The IATA stated that airlines in the region were burdened by excessive charges, which accounted for 11.4 per cent of their operating costs.

“User charges are excessive. They account for 11.4 per cent of African airlines’ operating costs. That is double the industry average. And there is a plethora of taxes and charges, some unique,” the Chief Executive Officer of the IATA, Alexander de Junaic said.

IATA also called on government and aviation industry stakeholders to focus on priorities that will allow aviation to drive economic and social development on the continent, enrich people’s lives and enable the United Nations Sustainable Development Goals.

According to IATA, the four priorities are safety, cost-competitiveness, opening the continent to travel and trade as well as gender diversity.

He stated that already, the industry had supported with $55.8bn in economic activity and provided 6.2 million jobs.

“As demand more than doubles over the next two decades, the critical role that aviation plays in Africa’s economic and social development will grow in equal proportion. With the right tax and regulatory framework, the opportunities aviation creates to improve people’s lives are tremendous,” he said.

He stated that three priorities would improve aviation safety in Africa.

According to him, more states need to incorporate the IATA Operational Safety Audit into their safety oversight systems as Mozambique, Rwanda, Togo and Zimbabwe had done so.

He said, “Smaller operators should consider becoming IATA Standard Safety Assessment certified.  ISSA provides a valuable operational benchmark for carriers not eligible for IOSA.

“African states need to implement ICAO standards and recommended practices in their regulations. Currently, only 26 states meet or exceed the threshold of 60 per cent implementation.”

He said the top priority should always be safety, adding that global standards had helped to make aviation the safest form of long-distance transport.




He noted that African airlines had been good examples in the safety performance in the past three years.

“The continent had no fatal jet accidents in 2016, 2017 and 2018. That is largely due to the coordinated efforts of all stakeholders with a focus on global standards, guided by the Abuja Declaration. But there is still more work to do. Taking these three steps will raise the safety bar even higher,” he said.

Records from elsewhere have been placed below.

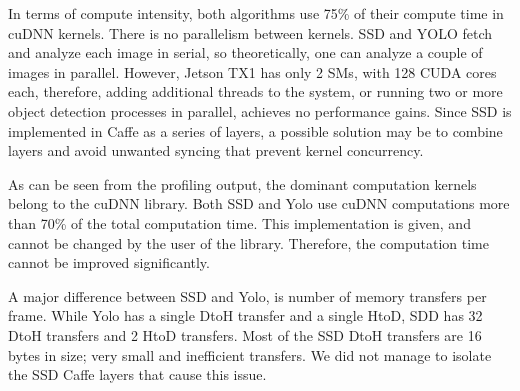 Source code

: In terms of compute intensity, both algorithms use 75\% of their compute time in cuDNN kernels. There is no parallelism between kernels. SSD and YOLO fetch and analyze each image in serial, so theoretically, one can analyze a couple of images in parallel. However, Jetson TX1 has only 2 SMs, with 128 CUDA cores each, therefore, adding additional threads to the system, or running two or more object detection processes in parallel, achieves no performance gains. Since SSD is implemented in Caffe as a series of layers, a possible solution may be to combine layers and avoid unwanted syncing that prevent kernel concurrency.

As can be seen from the profiling output, the dominant computation kernels belong to the cuDNN library. Both SSD and Yolo use cuDNN computations more than 70\% of the total computation time. This implementation is given, and cannot be changed by the user of the library. Therefore, the computation time cannot be improved significantly.

A major difference between SSD and Yolo, is number of memory transfers per frame. While Yolo has a single DtoH transfer and a single HtoD, SDD has 32 DtoH transfers and 2 HtoD transfers. Most of the SSD DtoH transfers are 16 bytes in size; very small and inefficient transfers. We did not manage to isolate the SSD Caffe layers that cause this issue.  



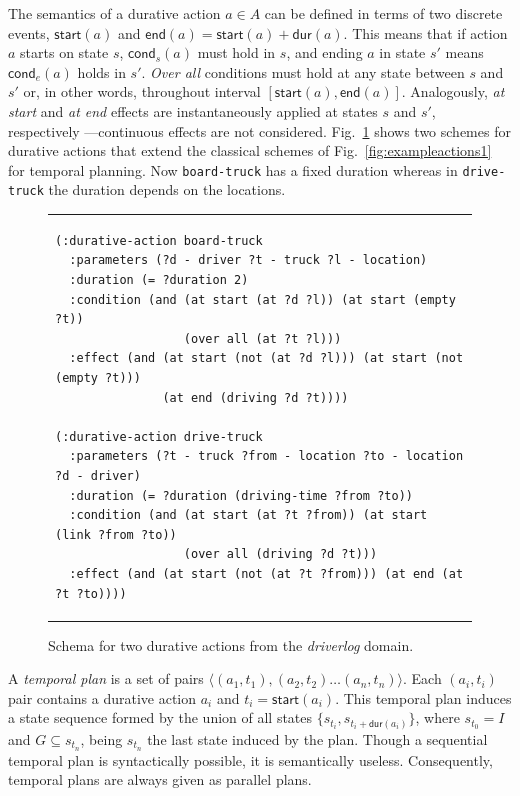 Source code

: \documentclass[runningheads]{llncs}
\newcommand{\tup}[1]{{\langle #1 \rangle}}
\newcommand{\cond}{\mathsf{cond}}  %
\newcommand{\dur}{\mathsf{dur}}    %
\newcommand{\start}{\mathsf{start}}%
\newcommand{\en}{\mathsf{end}}     %
\newcommand{\til}{\mathsf{til}}    %
\begin{document}
The semantics of a durative action $a\in A$ can be defined in terms of two discrete events, $\start(a)$ and $\en(a)=\start(a)+\dur(a)$. This means that if action $a$ starts on state $s$, $\cond_s(a)$ must hold in $s$, and ending $a$ in state $s'$ means $\cond_e(a)$ holds in $s'$. {\em Over all} conditions must hold at any state between $s$ and $s'$ or, in other words, throughout interval $[\start(a),\en(a)]$.
Analogously, {\em at start} and {\em at end} effects are instantaneously applied at states $s$ and $s'$, respectively ---continuous effects are not considered.
Fig.~\ref{fig:exampleactions2} shows two schemes for durative actions that extend the classical schemes of Fig.~\ref{fig:exampleactions1} for temporal planning. Now \texttt{board-truck} has a fixed duration whereas in \texttt{drive-truck} the duration depends on the locations.

\begin{figure}
\begin{tabular}{p{\textwidth}}
\begin{verbatim}
(:durative-action board-truck
  :parameters (?d - driver ?t - truck ?l - location)
  :duration (= ?duration 2)
  :condition (and (at start (at ?d ?l)) (at start (empty ?t))
                  (over all (at ?t ?l)))
  :effect (and (at start (not (at ?d ?l))) (at start (not (empty ?t)))
               (at end (driving ?d ?t))))

(:durative-action drive-truck
  :parameters (?t - truck ?from - location ?to - location ?d - driver)
  :duration (= ?duration (driving-time ?from ?to))
  :condition (and (at start (at ?t ?from)) (at start (link ?from ?to))
                  (over all (driving ?d ?t)))
  :effect (and (at start (not (at ?t ?from))) (at end (at ?t ?to))))
\end{verbatim}
\end{tabular}
\caption{\small Schema for two durative actions from the {\em driverlog} domain.}
\label{fig:exampleactions2}
\end{figure}


A {\em temporal plan} is a set of pairs $\tup{(a_1,t_1),(a_2,t_2)\ldots (a_n,t_n)}$. Each $(a_i,t_i)$ pair contains a durative action $a_i$ and $t_i=\start(a_i)$.
This temporal plan induces a state sequence formed by the union of all states $\{s_{t_i}, s_{t_i+\dur(a_i)}\}$, where $s_{t_0}=I$ and $G\subseteq s_{t_n}$, being $s_{t_n}$ the last state induced by the plan.
Though a sequential temporal plan is syntactically possible, it is semantically useless. Consequently, temporal plans are always given as parallel plans.
\end{document}
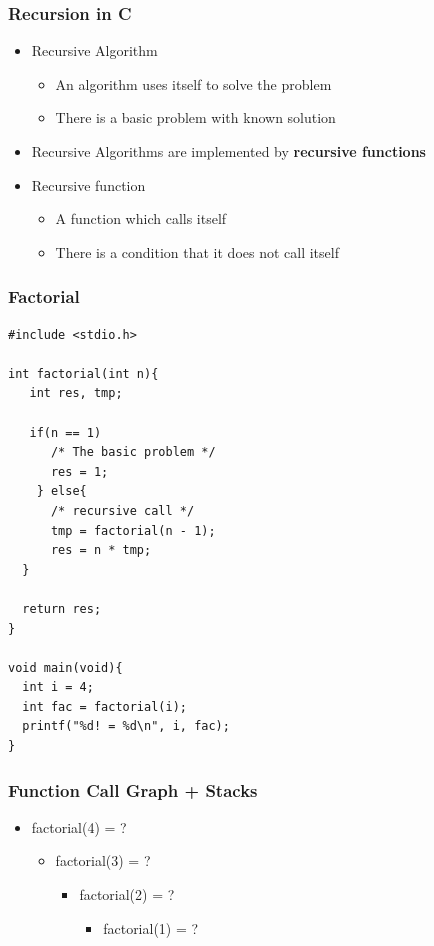 \documentclass{../c-lecture}
\begin{document}
\begin{frame}
  \frametitle{Recursion in C}
  \begin{itemize}
    \item Recursive Algorithm
    \begin{itemize}
      \item An algorithm uses itself to solve the problem
      \item There is a basic problem with known solution
    \end{itemize}
    \item
      Recursive Algorithms are implemented by
      \textbf{\color{Orange} recursive functions}

    \item Recursive function
    \begin{itemize}
      \item A function which calls itself
      \item There is a condition that it does not call itself
    \end{itemize}
  \end{itemize}
\end{frame}

\begin{frame}[fragile]
  \frametitle{Factorial}
  \begin{verbatim}
#include <stdio.h>

int factorial(int n){
   int res, tmp;

   if(n == 1)
      /* The basic problem */
      res = 1;
    } else{
      /* recursive call */
      tmp = factorial(n - 1);
      res = n * tmp;
  }

  return res;
}

void main(void){
  int i = 4;
  int fac = factorial(i);
  printf("%d! = %d\n", i, fac);
}
  \end{verbatim}
\end{frame}

\begin{frame}
  \frametitle{Function Call Graph + Stacks}
  \begin{itemize}
    \item factorial(4) = ?
    \begin{itemize}
      \item factorial(3) = ?
      \begin{itemize}
        \item factorial(2) = ?
        \begin{itemize}
          \item factorial(1) = ?
        \end{itemize}
      \end{itemize}
    \end{itemize}
  \end{itemize}
\end{frame}
\end{document}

He also highlighted the need for a cost-competitive operating environment for airlines in Africa.

“African carriers lose $1.54 for every passenger they carry. High costs contribute to these losses Flying is not a luxury—it is an economic lifeline for this continent. That’s why it is critical for governments to understand that every extra cost they add to the industry reduces aviation’s effectiveness as a catalyst for development,” de Juniac said.

He stated that governments should follow ICAO standards and recommended practices for taxes and charges, adding that close hidden costs such as taxes and fees and benchmark them against global best practice.

He called on governments to follow treaty obligations and ensure the efficient repatriation of airline revenues at fair exchange rates, noting that currently funds were blocked in 19 African states.

He also called for liberalisation of intra-Africa access to markets and urgent implementation of three key agreements which had the potential to transform the continent.

These key agreements, he said, were the African Continental Free Trade Area, the African Union Free Movement Protocol and the Single African Air Transport Market.

The IATA CEO stated that for the aviation industry to grow, stakeholders should also do more to improve its gender diversity and for airlines in the region to support the recently launched 25 by 2025 campaign which commit to increasing female participation at senior levels to at least 25 per cent or improve it by 25 per cent by the year 2025.